Top of Data

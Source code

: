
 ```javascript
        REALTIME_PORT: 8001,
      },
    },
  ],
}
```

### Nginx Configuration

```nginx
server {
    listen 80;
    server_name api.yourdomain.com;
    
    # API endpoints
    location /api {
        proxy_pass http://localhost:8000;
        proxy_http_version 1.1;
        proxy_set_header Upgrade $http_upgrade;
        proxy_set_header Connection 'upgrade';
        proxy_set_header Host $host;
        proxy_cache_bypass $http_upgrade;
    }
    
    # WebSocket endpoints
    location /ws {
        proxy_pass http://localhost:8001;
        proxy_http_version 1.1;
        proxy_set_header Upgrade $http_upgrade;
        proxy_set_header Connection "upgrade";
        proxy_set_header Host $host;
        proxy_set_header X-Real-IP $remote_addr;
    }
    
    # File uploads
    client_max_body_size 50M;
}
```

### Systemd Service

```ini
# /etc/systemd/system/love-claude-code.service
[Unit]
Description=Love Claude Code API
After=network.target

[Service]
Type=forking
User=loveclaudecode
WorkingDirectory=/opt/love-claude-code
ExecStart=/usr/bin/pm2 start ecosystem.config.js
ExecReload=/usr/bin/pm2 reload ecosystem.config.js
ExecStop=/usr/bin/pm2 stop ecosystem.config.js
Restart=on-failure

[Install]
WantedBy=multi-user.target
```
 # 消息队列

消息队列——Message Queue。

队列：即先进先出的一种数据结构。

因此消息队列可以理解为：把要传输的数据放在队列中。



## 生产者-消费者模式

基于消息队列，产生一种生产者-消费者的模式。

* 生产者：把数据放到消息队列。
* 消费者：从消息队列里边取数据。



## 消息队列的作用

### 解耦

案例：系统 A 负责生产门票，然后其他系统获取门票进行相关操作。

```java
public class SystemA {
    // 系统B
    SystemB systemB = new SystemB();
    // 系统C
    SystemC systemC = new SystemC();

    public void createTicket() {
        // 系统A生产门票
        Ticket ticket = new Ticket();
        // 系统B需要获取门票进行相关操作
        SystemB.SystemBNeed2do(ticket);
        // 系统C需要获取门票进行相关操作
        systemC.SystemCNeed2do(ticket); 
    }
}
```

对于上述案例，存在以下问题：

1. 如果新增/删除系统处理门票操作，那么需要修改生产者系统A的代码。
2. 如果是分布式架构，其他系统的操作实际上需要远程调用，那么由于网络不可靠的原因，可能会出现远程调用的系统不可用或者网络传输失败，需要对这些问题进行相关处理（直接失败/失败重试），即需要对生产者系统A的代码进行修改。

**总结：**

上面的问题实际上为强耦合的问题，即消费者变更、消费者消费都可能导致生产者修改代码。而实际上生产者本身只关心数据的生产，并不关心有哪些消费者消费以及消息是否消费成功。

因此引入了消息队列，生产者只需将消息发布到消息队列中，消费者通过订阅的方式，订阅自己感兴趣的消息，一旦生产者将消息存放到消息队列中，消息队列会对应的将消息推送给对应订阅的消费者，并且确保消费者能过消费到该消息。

Bottom of Data

▶ **Goal of the exercise**
Produce an exact copy of every entry above.

▶ **Exercise output**
Source code

:
 ```javascript
        REALTIME_PORT: 8001,
      },
    },
  ],
}
```

### Nginx Configuration

```nginx
server {
    listen 80;
    server_name api.yourdomain.com;
    
    # API endpoints
    location /api {
        proxy_pass http://localhost:8000;
        proxy_http_version 1.1;
        proxy_set_header Upgrade $http_upgrade;
        proxy_set_header Connection 'upgrade';
        proxy_set_header Host $host;
        proxy_cache_bypass $http_upgrade;
    }
    
    # WebSocket endpoints
    location /ws {
        proxy_pass http://localhost:8001;
        proxy_http_version 1.1;
        proxy_set_header Upgrade $http_upgrade;
        proxy_set_header Connection "upgrade";
        proxy_set_header Host $host;
        proxy_set_header X-Real-IP $remote_addr;
    }
    
    # File uploads
    client_max_body_size 50M;
}
```

### Systemd Service

```ini
# /etc/systemd/system/love-claude-code.service
[Unit]
Description=Love Claude Code API
After=network.target

[Service]
Type=forking
User=loveclaudecode
WorkingDirectory=/opt/love-claude-code
ExecStart=/usr/bin/pm2 start ecosystem.config.js
ExecReload=/usr/bin/pm2 reload ecosystem.config.js
ExecStop=/usr/bin/pm2 stop ecosystem.config.js
Restart=on-failure

[Install]
WantedBy=multi-user.target
```
 # 消息队列

消息队列——Message Queue。

队列：即先进先出的一种数据结构。

因此消息队列可以理解为：把要传输的数据放在队列中。



## 生产者-消费者模式

基于消息队列，产生一种生产者-消费者的模式。

* 生产者：把数据放到消息队列。
* 消费者：从消息队列里边取数据。



## 消息队列的作用

### 解耦

案例：系统 A 负责生产门票，然后其他系统获取门票进行相关操作。

```java
public class SystemA {
    // 系统B
    SystemB systemB = new SystemB();
    // 系统C
    SystemC systemC = new SystemC();

    public void createTicket() {
        // 系统A生产门票
        Ticket ticket = new Ticket();
        // 系统B需要获取门票进行相关操作
        SystemB.SystemBNeed2do(ticket);
        // 系统C需要获取门票进行相关操作
        systemC.SystemCNeed2do(ticket); 
    }
}
```

对于上述案例，存在以下问题：

1. 如果新增/删除系统处理门票操作，那么需要修改生产者系统A的代码。
2. 如果是分布式架构，其他系统的操作实际上需要远程调用，那么由于网络不可靠的原因，可能会出现远程调用的系统不可用或者网络传输失败，需要对这些问题进行相关处理（直接失败/失败重试），即需要对生产者系统A的代码进行修改。

**总结：**

上面的问题实际上为强耦合的问题，即消费者变更、消费者消费都可能导致生产者修改代码。而实际上生产者本身只关心数据的生产，并不关心有哪些消费者消费以及消息是否消费成功。

因此引入了消息队列，生产者只需将消息发布到消息队列中，消费者通过订阅的方式，订阅自己感兴趣的消息，一旦生产者将消息存放到消息队列中，消息队列会对应的将消息推送给对应订阅的消费者，并且确保消费者能过消费到该消息。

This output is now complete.